Stored items:
▼
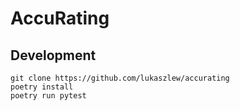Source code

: # AccuRating

## Development

```shell
git clone https://github.com/lukaszlew/accurating
poetry install
poetry run pytest
```
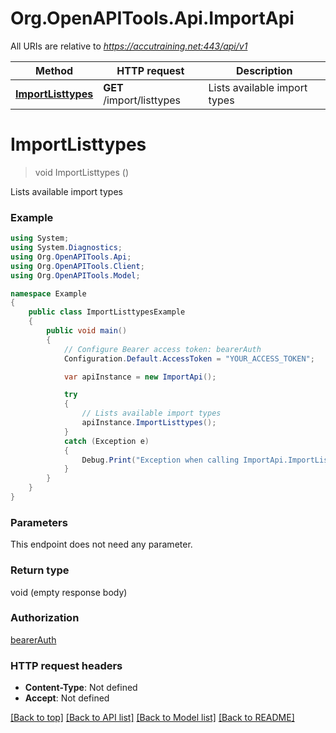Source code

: # Org.OpenAPITools.Api.ImportApi

All URIs are relative to *https://accutraining.net:443/api/v1*

Method | HTTP request | Description
------------- | ------------- | -------------
[**ImportListtypes**](ImportApi.md#importlisttypes) | **GET** /import/listtypes | Lists available import types


<a name="importlisttypes"></a>
# **ImportListtypes**
> void ImportListtypes ()

Lists available import types

### Example
```csharp
using System;
using System.Diagnostics;
using Org.OpenAPITools.Api;
using Org.OpenAPITools.Client;
using Org.OpenAPITools.Model;

namespace Example
{
    public class ImportListtypesExample
    {
        public void main()
        {
            // Configure Bearer access token: bearerAuth
            Configuration.Default.AccessToken = "YOUR_ACCESS_TOKEN";

            var apiInstance = new ImportApi();

            try
            {
                // Lists available import types
                apiInstance.ImportListtypes();
            }
            catch (Exception e)
            {
                Debug.Print("Exception when calling ImportApi.ImportListtypes: " + e.Message );
            }
        }
    }
}
```

### Parameters
This endpoint does not need any parameter.

### Return type

void (empty response body)

### Authorization

[bearerAuth](../README.md#bearerAuth)

### HTTP request headers

 - **Content-Type**: Not defined
 - **Accept**: Not defined

[[Back to top]](#) [[Back to API list]](../README.md#documentation-for-api-endpoints) [[Back to Model list]](../README.md#documentation-for-models) [[Back to README]](../README.md)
▲
## Work required
Without carrying over any pictures, retype the records above exactly.

## Answer to the problem
Source code

: # AccuRating

## Development

```shell
git clone https://github.com/lukaszlew/accurating
poetry install
poetry run pytest
```
Source code

: # Org.OpenAPITools.Api.ImportApi

All URIs are relative to *https://accutraining.net:443/api/v1*

Method | HTTP request | Description
------------- | ------------- | -------------
[**ImportListtypes**](ImportApi.md#importlisttypes) | **GET** /import/listtypes | Lists available import types


<a name="importlisttypes"></a>
# **ImportListtypes**
> void ImportListtypes ()

Lists available import types

### Example
```csharp
using System;
using System.Diagnostics;
using Org.OpenAPITools.Api;
using Org.OpenAPITools.Client;
using Org.OpenAPITools.Model;

namespace Example
{
    public class ImportListtypesExample
    {
        public void main()
        {
            // Configure Bearer access token: bearerAuth
            Configuration.Default.AccessToken = "YOUR_ACCESS_TOKEN";

            var apiInstance = new ImportApi();

            try
            {
                // Lists available import types
                apiInstance.ImportListtypes();
            }
            catch (Exception e)
            {
                Debug.Print("Exception when calling ImportApi.ImportListtypes: " + e.Message );
            }
        }
    }
}
```

### Parameters
This endpoint does not need any parameter.

### Return type

void (empty response body)

### Authorization

[bearerAuth](../README.md#bearerAuth)

### HTTP request headers

 - **Content-Type**: Not defined
 - **Accept**: Not defined

[[Back to top]](#) [[Back to API list]](../README.md#documentation-for-api-endpoints) [[Back to Model list]](../README.md#documentation-for-models) [[Back to README]](../README.md)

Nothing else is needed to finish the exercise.